On his perfect summer day
Ken and his wife Judy live adjacent to Chinaman’s Beach, a small strip between Balmoral and the Spit.
“I wake up early and the first thing I do is feed the magpies and the lorikeets. Then I walk down through the garden to the studio – i was there this morning at 7 o’clock. I worked for about half an hour, then went further down through the garden, to the beach. Judy and I walk the beach every morning, and we clean up any rubbish. Then we have a swim, and finally we have breakfast. By this time the magpies have come back down to where we have breakfast and are waiting to be fed – again. And the butcher bird, seagulls – and about 50 large bream that I’ve been feeding every morning.”
Most days Ken is working in his gallery in the Rocks (where he has a studio) or painting at home. But other summer pastimes include securing the netting over their large fig tree (to prevent the birds getting them), and tending to the vegetable garden and grapes. “It’s pretty lovely where we live – we don’t take it for granted, and we’re happy to live there. I first saw this house when I was 14, and I really wanted to live there – that’s more than 60 years ago. It took me a long time to get it.”

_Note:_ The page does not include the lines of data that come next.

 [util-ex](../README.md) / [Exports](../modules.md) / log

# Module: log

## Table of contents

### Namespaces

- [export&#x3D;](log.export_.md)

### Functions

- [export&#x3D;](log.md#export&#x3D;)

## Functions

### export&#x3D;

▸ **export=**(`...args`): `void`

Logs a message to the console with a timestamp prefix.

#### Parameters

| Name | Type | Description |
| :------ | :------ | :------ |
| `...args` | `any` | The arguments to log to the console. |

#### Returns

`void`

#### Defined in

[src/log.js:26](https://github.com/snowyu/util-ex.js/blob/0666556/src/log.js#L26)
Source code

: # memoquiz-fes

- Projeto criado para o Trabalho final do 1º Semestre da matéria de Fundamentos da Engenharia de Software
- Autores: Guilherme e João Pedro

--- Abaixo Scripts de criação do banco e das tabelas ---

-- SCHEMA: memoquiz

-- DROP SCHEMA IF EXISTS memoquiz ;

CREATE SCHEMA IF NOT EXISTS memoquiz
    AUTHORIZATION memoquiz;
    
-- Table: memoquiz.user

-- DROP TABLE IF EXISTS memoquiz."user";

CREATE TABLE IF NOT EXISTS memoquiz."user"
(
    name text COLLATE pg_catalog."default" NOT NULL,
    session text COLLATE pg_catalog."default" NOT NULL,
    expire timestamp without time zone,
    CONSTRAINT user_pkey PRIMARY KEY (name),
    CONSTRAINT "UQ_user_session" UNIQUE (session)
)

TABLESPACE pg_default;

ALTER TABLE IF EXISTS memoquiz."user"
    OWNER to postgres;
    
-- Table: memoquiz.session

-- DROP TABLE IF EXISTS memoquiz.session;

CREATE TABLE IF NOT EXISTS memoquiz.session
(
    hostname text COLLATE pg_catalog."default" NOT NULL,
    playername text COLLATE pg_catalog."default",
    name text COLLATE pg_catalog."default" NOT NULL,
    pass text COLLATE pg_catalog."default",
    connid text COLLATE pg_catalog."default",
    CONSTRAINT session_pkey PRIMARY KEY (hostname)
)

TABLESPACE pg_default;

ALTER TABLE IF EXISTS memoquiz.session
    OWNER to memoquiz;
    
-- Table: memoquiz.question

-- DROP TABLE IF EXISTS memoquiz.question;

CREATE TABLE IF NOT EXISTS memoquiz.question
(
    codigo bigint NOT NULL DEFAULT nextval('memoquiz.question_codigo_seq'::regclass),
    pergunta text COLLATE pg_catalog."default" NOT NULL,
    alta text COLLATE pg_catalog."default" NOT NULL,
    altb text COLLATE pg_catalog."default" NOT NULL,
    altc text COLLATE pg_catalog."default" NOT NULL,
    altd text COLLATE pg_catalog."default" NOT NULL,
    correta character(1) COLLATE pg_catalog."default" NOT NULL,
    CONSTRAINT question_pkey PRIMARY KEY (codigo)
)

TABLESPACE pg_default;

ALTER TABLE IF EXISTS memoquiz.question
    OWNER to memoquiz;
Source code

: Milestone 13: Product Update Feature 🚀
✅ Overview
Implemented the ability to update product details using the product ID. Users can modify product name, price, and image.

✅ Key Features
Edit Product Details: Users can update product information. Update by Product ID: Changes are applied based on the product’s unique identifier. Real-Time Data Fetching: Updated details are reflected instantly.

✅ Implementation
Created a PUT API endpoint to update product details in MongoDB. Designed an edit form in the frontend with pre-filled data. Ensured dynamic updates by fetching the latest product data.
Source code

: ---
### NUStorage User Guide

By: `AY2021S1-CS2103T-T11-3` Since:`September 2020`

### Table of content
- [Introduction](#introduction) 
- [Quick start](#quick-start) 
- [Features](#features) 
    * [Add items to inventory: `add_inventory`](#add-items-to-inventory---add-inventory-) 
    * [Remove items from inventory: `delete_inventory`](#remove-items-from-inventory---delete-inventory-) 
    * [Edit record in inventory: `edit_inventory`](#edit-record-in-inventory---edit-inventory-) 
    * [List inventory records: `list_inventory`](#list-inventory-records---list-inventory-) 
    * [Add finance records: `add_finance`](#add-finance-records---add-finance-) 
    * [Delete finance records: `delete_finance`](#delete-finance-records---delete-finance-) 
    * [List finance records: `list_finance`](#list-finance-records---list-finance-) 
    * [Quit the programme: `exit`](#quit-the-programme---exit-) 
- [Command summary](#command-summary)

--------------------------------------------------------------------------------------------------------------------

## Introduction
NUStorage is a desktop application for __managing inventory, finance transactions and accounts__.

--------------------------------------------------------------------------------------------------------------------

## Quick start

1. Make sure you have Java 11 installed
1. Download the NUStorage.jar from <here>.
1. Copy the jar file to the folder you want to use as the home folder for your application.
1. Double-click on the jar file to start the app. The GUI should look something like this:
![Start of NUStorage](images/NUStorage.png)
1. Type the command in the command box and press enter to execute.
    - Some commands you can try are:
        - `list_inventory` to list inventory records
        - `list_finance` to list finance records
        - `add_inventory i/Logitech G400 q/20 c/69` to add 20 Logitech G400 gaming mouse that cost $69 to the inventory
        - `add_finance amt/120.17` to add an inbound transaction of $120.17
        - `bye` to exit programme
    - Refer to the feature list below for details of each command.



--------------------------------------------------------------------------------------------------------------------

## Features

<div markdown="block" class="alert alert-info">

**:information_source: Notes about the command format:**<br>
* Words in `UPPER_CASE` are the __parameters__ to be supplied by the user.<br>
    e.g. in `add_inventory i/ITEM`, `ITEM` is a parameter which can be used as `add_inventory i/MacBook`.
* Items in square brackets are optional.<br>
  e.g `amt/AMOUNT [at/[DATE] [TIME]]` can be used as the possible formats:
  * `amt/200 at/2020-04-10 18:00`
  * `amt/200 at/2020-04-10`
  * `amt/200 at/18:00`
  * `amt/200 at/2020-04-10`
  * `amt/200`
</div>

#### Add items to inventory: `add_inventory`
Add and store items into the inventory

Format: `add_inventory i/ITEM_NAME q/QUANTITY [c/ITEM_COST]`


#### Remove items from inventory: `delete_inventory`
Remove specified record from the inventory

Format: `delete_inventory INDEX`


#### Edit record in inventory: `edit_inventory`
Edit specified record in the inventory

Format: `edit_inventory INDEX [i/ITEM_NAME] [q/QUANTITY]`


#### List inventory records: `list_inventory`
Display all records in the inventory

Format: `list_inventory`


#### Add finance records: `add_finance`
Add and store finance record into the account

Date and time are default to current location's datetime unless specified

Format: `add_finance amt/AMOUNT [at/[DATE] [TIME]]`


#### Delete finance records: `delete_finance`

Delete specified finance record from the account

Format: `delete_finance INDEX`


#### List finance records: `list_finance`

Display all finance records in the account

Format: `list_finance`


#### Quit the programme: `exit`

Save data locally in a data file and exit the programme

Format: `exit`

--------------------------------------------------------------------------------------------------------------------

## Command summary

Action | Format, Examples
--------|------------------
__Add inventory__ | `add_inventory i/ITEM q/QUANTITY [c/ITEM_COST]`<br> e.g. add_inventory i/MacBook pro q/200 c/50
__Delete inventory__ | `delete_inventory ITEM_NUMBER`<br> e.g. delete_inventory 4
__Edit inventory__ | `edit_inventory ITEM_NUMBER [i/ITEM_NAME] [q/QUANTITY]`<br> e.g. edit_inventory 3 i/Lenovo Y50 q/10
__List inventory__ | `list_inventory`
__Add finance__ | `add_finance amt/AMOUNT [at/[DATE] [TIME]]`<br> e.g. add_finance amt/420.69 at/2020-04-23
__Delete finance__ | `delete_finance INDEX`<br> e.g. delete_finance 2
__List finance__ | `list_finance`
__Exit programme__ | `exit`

Quintessential summer experiences
Done’s list of summer experiences includes barbecues and beach cricket, eating wild barramundi and prawns from his local fish shop, afternoon naps, and swimming at the beach at the bottom of his garden. He also kayaks around the harbour. “There are lots of tiny beaches around Middle Harbour, Seaforth and Clontarf that you can only reach by kayak. I like to jump out and have a swim.”
Done reckons that the citizenship test for new Australians should include the finer points of barbecue etiquette. “I am the tong master,” says Done. “And people need to understand that if you’re at someone’s house and they’re having a barbecue, you do not go over and pick up a sausage and move it around. Everyone is the tong master of their own barbecue.”